Model-Based RL
What
Learn a model of the environment (how the world works), then use that model to plan or generate synthetic experience. Instead of learning only from real interactions, the agent can “imagine” what would happen and learn from those imagined trajectories.

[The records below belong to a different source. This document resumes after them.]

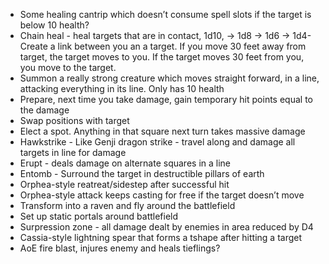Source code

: - Some healing cantrip which doesn’t consume spell slots if the target is below 10 health?
- Chain heal - heal targets that are in contact, 1d10, -> 1d8 -> 1d6 -> 1d4- Create a link between you an a target. If you move 30 feet away from target, the target moves to you. If the target moves 30 feet from you, you move to the target.
- Summon a really strong creature which moves straight forward, in a line, attacking everything in its line. Only has 10 health
- Prepare, next time you take damage, gain temporary hit points equal to the damage
- Swap positions with target
- Elect a spot. Anything in that square next turn takes massive damage
- Hawkstrike - Like Genji dragon strike - travel along and damage all targets in line for damage
- Erupt - deals damage on alternate squares in a line
- Entomb - Surround the target in destructible pillars of earth
- Orphea-style reatreat/sidestep after successful hit
- Orphea-style attack keeps casting for free if the target doesn’t move
- Transform into a raven and fly around the battlefield
- Set up static portals around battlefield
- Surpression zone - all damage dealt by enemies in area reduced by D4
- Cassia-style lightning spear that forms a tshape after hitting a target
- AoE fire blast, injures enemy and heals tieflings?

The fundamental tradeoff: model-free RL is simple but sample-hungry. Model-based RL is sample-efficient but only as good as the model.
Model-free vs model-based
| Aspect | Model-free | Model-based |
|---|---|---|
| Learns a model? | No | Yes: f(s,a) → s’, r |
| Sample efficiency | Low (needs millions of steps) | High (can learn from fewer real interactions) |
| Compute per step | Low | High (planning/simulation) |
| Accuracy | Only limited by policy capacity | Limited by model accuracy |
| When to use | Simulator available, cheap interactions | Real-world (robots, drones), expensive/dangerous interactions |
The world model
A world model predicts what happens next:
s_{t+1}, r_t = f_theta(s_t, a_t)
Given the current state and an action, predict the next state and reward.
Types of world models
| Type | What it learns | Example |
|---|---|---|
| Deterministic | Single next state prediction | Simple dynamics models |
| Stochastic | Distribution over next states | Ensemble models, VAE-based |
| Latent | Dynamics in learned latent space | Dreamer, RSSM |
Simple world model in PyTorch
import torch
import torch.nn as nn
import numpy as np
class WorldModel(nn.Module):
"""Predict next state and reward from current state and action."""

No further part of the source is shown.